DENNIS ODA / DODA@STARBULLETIN.COM
Theresa Basta, day center program director, hugged Soroptimist member Helen Richarson on Saturday as Soroptimist members staffed the Franciscan Adult Day Center in Manoa so family caregivers could have a day to relax.
Senior center gives kin a free Saturday of care
The facility in Manoa provides a break to those watching elders
Caregivers Eva Ardo and her husband, Cline, and Myron Tong and his wife, Myrna, received a special gift: a Saturday free of caregiving thanks to the Franciscan Adult Day Center in Manoa, 12 to 20 Soroptimist members and some staff as volunteers.
The Ardos ran errands while her father, Richard Hosaka, 89, enjoyed activities at the center. "We didn't have to worry about who was going to be home to get the lunch. ... It was like a free thing for us," she said.
The Tongs did some shopping without taking his 96-year-old father, Leland, in his wheelchair. Myrna also helps care for a 20-month-old grandson, and "it's too hard to manage him and the baby," Tong said.
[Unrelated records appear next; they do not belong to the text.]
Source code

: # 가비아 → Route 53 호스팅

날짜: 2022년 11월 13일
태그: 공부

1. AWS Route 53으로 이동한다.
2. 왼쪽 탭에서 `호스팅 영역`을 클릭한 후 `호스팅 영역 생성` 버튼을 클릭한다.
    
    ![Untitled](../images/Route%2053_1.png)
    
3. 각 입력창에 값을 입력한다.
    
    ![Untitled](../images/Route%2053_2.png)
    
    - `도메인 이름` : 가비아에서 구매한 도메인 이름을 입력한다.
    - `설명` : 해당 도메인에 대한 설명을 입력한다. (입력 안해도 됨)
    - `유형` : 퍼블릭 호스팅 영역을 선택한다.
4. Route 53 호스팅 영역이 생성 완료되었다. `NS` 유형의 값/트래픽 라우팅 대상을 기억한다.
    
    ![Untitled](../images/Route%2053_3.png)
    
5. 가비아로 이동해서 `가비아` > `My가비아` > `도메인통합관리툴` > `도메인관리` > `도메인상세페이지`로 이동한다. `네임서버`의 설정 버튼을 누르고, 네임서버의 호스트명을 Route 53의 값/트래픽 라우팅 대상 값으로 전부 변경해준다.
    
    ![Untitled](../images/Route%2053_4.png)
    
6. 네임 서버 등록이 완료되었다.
When Soroptomists from four Oahu clubs approached St. Francis about a one-day "Saturday of Service" project with seniors, they did not think about it as a service for caregivers, said Judy Lee, director of Soroptimist District VI, including Hawaii and Guam. The center is closed on Saturdays.
But later, "one of the members said, 'You don't realize how important that is.' She filled us in how nice that would be, because she is a caregiver," Lee said.
Theresa Basta, the day center program director, said they might consider opening on Saturdays again, possibly once a month, because there is such a need to give caregivers a break.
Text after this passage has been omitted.